Во всей его огромной переписке нет ни одного слова о жене. Впрочем, у этого неутомимого любовника и слово «любовь», как в советском анекдоте, встречается лишь в словосочетании «любовь к родине». Судя по веронской прачке и пр., количественный фактор преобладал. Макиавелли признавался в письме другу: «Я верю, верил и всегда буду верить в то, что Боккаччо сказал правду – лучше сделать и пожалеть, чем не сделать и пожалеть».
При всем этом откровенная теплота звучит в меланхолическом описании домашней деревенской жизни, которую во временном изгнании Макиавелли вел в своем поместье под Сан-Кашьяно.

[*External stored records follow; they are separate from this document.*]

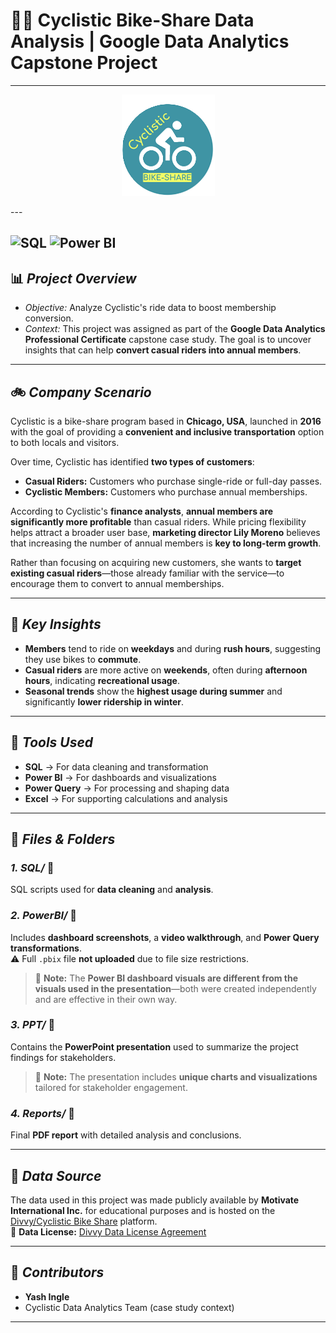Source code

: # 🚴‍♂️ Cyclistic Bike-Share Data Analysis | Google Data Analytics Capstone Project
---
<p align="center">
  <img src="logo.png" alt="Project Logo"/>
</p>
---

![SQL](https://img.shields.io/badge/SQL-Used-blue?logo=postgresql)
![Power BI](https://img.shields.io/badge/Power%20BI-Used-yellow?logo=powerbi)
---

## 📊 *Project Overview*
- *Objective:* Analyze Cyclistic's ride data to boost membership conversion.  
- *Context:* This project was assigned as part of the **Google Data Analytics Professional Certificate** capstone case study. The goal is to uncover insights that can help **convert casual riders into annual members**.

---

## 🚲 *Company Scenario*
Cyclistic is a bike-share program based in **Chicago, USA**, launched in **2016** with the goal of providing a **convenient and inclusive transportation** option to both locals and visitors.

Over time, Cyclistic has identified **two types of customers**:  
- **Casual Riders:** Customers who purchase single-ride or full-day passes.  
- **Cyclistic Members:** Customers who purchase annual memberships.

According to Cyclistic's **finance analysts**, **annual members are significantly more profitable** than casual riders. While pricing flexibility helps attract a broader user base, **marketing director Lily Moreno** believes that increasing the number of annual members is **key to long-term growth**.

Rather than focusing on acquiring new customers, she wants to **target existing casual riders**—those already familiar with the service—to encourage them to convert to annual memberships.

---

## 📑 *Key Insights*
- **Members** tend to ride on **weekdays** and during **rush hours**, suggesting they use bikes to **commute**.
- **Casual riders** are more active on **weekends**, often during **afternoon hours**, indicating **recreational usage**.
- **Seasonal trends** show the **highest usage during summer** and significantly **lower ridership in winter**.

---

## 🔧 *Tools Used*
- **SQL** → For data cleaning and transformation  
- **Power BI** → For dashboards and visualizations  
- **Power Query** → For processing and shaping data  
- **Excel** → For supporting calculations and analysis  

---

## 📁 *Files & Folders*

### *1. SQL/* 📂  
SQL scripts used for **data cleaning** and **analysis**.

### *2. PowerBI/* 📂  
Includes **dashboard screenshots**, a **video walkthrough**, and **Power Query transformations**.  
⚠ Full `.pbix` file **not uploaded** due to file size restrictions.  
> 📌 **Note:** The **Power BI dashboard visuals are different from the visuals used in the presentation**—both were created independently and are effective in their own way.

### *3. PPT/* 📂  
Contains the **PowerPoint presentation** used to summarize the project findings for stakeholders.  
> 🎯 **Note:** The presentation includes **unique charts and visualizations** tailored for stakeholder engagement.

### *4. Reports/* 📂  
Final **PDF report** with detailed analysis and conclusions.

---

## 📌 *Data Source*
The data used in this project was made publicly available by **Motivate International Inc.** for educational purposes and is hosted on the [Divvy/Cyclistic Bike Share](https://divvybikes.com/system-data) platform.  
🔗 **Data License:** [Divvy Data License Agreement](https://divvybikes.com/data-license-agreement)

---

## 👥 *Contributors*
- **Yash Ingle**  
- Cyclistic Data Analytics Team (case study context)

---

Туда добираешься из Флоренции минут за сорок по дороге № 2 на Поджибонси и дальше на Сиену. Это центр Тосканы – и ничего в мире не придумано красивее сине-сиреневых холмов с городками на вершинах. Все обычно в Сан-Кашьяно: площадь с баром и крепостью, церковь Misericordia. По склонам – ниже серых корпусов типографии – тоже все tipico: кипарисы, оливы, виноградники. О местном вине напоминает единственное шикарное здание – «Банко дель Кьянти». Конечно – афиша бейсбольного матча. Конечно – траттория «Макиавелли».
Он вел тут пасторальную жизнь, с утра гуляя по лесу с книгой, болтая с проезжими на постоялом дворе, возвращаясь туда после домашнего обеда, чтобы поиграть в карты и трик-трак с мельником и мясником, а к вечеру уединиться в тоге за письменным столом. В знаменитом письме к Франческо Веттори с этим описанием сельского быта звучит искренняя умиротворенность, хотя Макиавелли писал тому же адресату: «Уже много времени я никогда не говорю того, что думаю, и никогда не думаю того, что говорю, а если мне случится иной раз сказать правду, я прячу ее под таким количеством лжи, что трудно бывает до нее доискаться».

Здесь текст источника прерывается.